I do not excuse class counsel's failure to timely file the
record on appeal in this case. However, I vote to suspend the
rules and decide the case on its merits as this case falls within
the category of cases that Appellate Rule 2 is directed: to
prevent manifest injustice to a party or to expedite decision in
the public interest.... N.C.R. App. P. 2. I would further impose
sanctions by taxing class counsel with the costs in this appeal.
Having determined that this appeal should be decided on its
merits for the reasons stated, I would reverse the trial court's
order of 5 March 1999 and remand the case for further proceedings.

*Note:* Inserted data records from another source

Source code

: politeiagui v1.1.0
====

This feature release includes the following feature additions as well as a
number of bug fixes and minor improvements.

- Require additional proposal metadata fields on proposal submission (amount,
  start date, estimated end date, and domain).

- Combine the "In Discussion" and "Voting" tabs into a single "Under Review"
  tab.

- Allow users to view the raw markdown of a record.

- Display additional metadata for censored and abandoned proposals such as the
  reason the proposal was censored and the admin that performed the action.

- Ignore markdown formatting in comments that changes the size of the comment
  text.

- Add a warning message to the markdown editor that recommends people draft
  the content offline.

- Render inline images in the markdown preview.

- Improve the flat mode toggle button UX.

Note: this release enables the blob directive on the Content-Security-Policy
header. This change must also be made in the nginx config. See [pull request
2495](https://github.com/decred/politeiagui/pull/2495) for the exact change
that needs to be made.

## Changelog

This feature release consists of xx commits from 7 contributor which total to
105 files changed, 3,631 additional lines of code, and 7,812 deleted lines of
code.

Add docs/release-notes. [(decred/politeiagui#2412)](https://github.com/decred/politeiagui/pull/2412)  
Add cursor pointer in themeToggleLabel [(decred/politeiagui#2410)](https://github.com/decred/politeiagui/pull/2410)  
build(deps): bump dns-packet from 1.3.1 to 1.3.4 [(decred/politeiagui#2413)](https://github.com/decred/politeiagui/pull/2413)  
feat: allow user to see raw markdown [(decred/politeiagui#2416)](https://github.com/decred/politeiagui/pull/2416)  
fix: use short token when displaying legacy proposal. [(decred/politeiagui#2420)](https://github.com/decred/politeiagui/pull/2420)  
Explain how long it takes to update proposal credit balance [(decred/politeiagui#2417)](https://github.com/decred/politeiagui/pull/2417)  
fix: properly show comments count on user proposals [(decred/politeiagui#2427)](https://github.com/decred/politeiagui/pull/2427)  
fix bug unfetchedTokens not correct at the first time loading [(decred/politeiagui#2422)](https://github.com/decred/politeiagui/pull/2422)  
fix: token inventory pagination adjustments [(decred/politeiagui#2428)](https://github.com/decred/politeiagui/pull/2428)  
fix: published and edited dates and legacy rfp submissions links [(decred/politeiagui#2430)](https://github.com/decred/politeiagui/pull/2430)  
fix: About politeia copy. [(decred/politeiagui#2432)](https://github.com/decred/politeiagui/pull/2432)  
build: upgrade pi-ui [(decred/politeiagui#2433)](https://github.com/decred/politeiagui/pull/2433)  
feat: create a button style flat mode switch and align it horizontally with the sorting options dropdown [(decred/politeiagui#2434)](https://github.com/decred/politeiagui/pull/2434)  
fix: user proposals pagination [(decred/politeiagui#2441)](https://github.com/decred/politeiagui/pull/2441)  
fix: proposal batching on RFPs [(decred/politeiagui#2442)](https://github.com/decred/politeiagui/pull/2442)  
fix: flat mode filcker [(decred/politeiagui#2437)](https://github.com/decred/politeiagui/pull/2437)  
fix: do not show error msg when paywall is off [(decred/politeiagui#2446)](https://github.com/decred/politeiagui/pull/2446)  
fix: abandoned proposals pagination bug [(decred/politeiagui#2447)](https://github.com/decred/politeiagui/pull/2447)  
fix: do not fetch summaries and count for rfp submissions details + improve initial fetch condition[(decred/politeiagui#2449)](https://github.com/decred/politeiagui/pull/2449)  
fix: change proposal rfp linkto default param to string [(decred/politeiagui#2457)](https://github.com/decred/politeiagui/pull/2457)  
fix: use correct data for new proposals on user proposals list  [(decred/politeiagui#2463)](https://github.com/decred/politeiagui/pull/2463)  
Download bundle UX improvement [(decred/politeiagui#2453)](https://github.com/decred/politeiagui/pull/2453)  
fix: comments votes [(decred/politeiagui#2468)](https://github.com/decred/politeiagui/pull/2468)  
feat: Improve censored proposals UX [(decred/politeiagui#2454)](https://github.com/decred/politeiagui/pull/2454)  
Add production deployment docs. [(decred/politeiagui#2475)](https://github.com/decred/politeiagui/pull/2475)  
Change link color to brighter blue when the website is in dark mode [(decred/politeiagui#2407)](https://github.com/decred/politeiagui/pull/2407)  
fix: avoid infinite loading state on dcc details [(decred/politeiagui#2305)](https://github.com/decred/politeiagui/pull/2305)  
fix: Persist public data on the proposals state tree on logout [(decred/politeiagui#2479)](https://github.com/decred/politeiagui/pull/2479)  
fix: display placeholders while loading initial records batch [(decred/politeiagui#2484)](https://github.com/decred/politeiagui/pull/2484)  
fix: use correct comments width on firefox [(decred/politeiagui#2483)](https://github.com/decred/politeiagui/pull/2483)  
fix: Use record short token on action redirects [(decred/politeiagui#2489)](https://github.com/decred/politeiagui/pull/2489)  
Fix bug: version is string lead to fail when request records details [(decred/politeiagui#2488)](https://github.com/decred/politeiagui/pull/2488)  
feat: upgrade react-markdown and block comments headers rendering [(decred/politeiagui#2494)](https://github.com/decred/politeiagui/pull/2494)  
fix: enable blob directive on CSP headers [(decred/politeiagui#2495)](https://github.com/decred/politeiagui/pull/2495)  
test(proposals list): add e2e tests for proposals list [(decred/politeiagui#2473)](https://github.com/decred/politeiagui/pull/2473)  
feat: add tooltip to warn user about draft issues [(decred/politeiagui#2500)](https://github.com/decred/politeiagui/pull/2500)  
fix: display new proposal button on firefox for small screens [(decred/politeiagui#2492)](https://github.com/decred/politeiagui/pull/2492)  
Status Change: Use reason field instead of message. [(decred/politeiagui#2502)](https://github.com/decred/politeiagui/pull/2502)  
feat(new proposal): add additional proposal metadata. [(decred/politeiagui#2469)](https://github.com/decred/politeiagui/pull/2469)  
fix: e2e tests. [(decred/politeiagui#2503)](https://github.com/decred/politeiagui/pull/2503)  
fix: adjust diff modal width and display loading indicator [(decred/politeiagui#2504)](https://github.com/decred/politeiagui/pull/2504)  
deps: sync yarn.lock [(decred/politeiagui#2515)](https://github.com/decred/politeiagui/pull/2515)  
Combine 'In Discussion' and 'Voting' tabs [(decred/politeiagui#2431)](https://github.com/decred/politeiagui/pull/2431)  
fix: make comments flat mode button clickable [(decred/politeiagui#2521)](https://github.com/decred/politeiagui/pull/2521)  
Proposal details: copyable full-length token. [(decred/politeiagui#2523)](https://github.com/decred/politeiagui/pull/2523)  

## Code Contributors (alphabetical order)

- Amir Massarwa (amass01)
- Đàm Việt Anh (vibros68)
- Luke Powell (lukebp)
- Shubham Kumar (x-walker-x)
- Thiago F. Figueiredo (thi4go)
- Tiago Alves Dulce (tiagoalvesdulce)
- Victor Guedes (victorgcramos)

It is apparent from the record and the trial court's comments
that this class action lawsuit caused the City of Lenoir in 1995 to
enroll its then current and certain former employees, including 62
law enforcement officers (members of plaintiffs' class), in the
North Carolina Local Government Employees' Retirement System
(LGERS). On remand, the trial court should address this issue of
causation in its order.
The trial court, in its order, concluded in part:
4. The Court concludes that the plaintiff
members' interests in present and/or future
LGERS benefits to be paid from or into the
LGERS as [a] result of the effective July 1,
1995, conversion of the City of Lenoir Pension
Plan to LGERS are not an identifiable amount
of monies subject to sufficient control of
this Court. The Court concludes as a matter
of law, it does not exercise control over
these benefits to make any disbursements from
such benefits or monies, which therefore do
not constitute a common fund from which thisCourt can order the payment of attorneys
fees....
I disagree. Based on recent decisions from this Court and our Supreme Court, and the federal courts, I conclude there is a common fund over which the trial court can exercise control and order the payment of attorney fees. See Bailey v. North Carolina, 348 N.C. 130, 500 S.E.2d 54 (1998); Faulkenbury v. The Retirement System, 345 N.C. 683, 483 S.E.2d 422 (1997); and Simpson v. N.C. Local Gov't Employees' Retirement System, 88 N.C. App. 218, 363 S.E.2d 90 (1987), affirmed per curiam, 323 N.C. 362, 372 S.E.2d 559 (1988); Herbert Newberg and Alba Conte, Newberg on Class Actions §§ 13.52, 13.54 (1992).